Janie Smith
Belhaven College
To meet the challenging task of overtly strengthening faith
within the context of mathematics, I am gathering ideas for Links for Faith and Learning
in the Mathematics Classroom, a collection of student projects which involve
research, thinking, writing and discussion on topics that interweave
mathematics and faith. I am seeking the
links or ways in which Christian principles, Scriptural ideas, Biblical
history, Christian character, Christian values, etc. overlap or impact
mathematics, and, likewise, how mathematical logic, mathematical history,
mathematical technology, etc. overlap or impact Christianity. And, I am concentrating on those ideas that
are commensurate with student knowledge and abilities at particular levels in
the academic process, from freshman core math courses to senior courses for the
math major. In more succinct terms, my
objective is that STUDENTS know that the Christian faith and mathematics are
not separate and distinct entities but are unified in God’s truth; I am looking for ways to make this happen
through student effort in the classroom.
Some
themes that dominate student projects might include the following:
1) the mathematical facets of a world created by
God, i.e., the order, structure and
pattern, that inevitably reflect the nature of
God, 2) man’s capacity for
comprehending some of these mathematical facets because he is created in God’s
image, i.e., the gift of mathematics to man to be used for God’s purposes, 3) historical evidence that the founders of
Calculus, for example, were just as learned in theology as in mathematics and
the likelihood that a person’s lifetime achievements are not totally separate
from his beliefs, 4)the curious overlapping theme of infinity in both scripture
and mathematics, 5) the
scripture-mandated responsibility of Christ-centered individuals to care for
the earth and its people and to discern truth.
Some
classroom links that I have used in the past are the following: The student in Mathematics Concepts studies
basic probability and the tree diagram.
He is asked to analyze Pascal’s quite impeccable logic and draw a tree
diagram of Pascal’s “Eternal Wager,” which details man’s choices with regard to
belief in God.
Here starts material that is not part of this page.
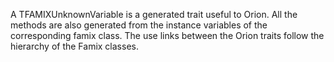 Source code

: A TFAMIXUnknownVariable is a generated trait useful to Orion. All the methods are also generated from the instance variables of the corresponding famix class. The use links between the Orion traits follow the hierarchy of the Famix classes.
He is asked to reflect
on answers to questions such as “Would you be able to use this argument
today?” The study of infinite series is
accompanied by a requirement to research mathematical and scriptural concepts
of infinity and respond with an essay.
Students have found it strange that some people can firmly believe that
the trigonometric function f(x) = tan x approaches
infinity as x approaches ½π, yet these same persons
refuse to believe in the concept of eternal life.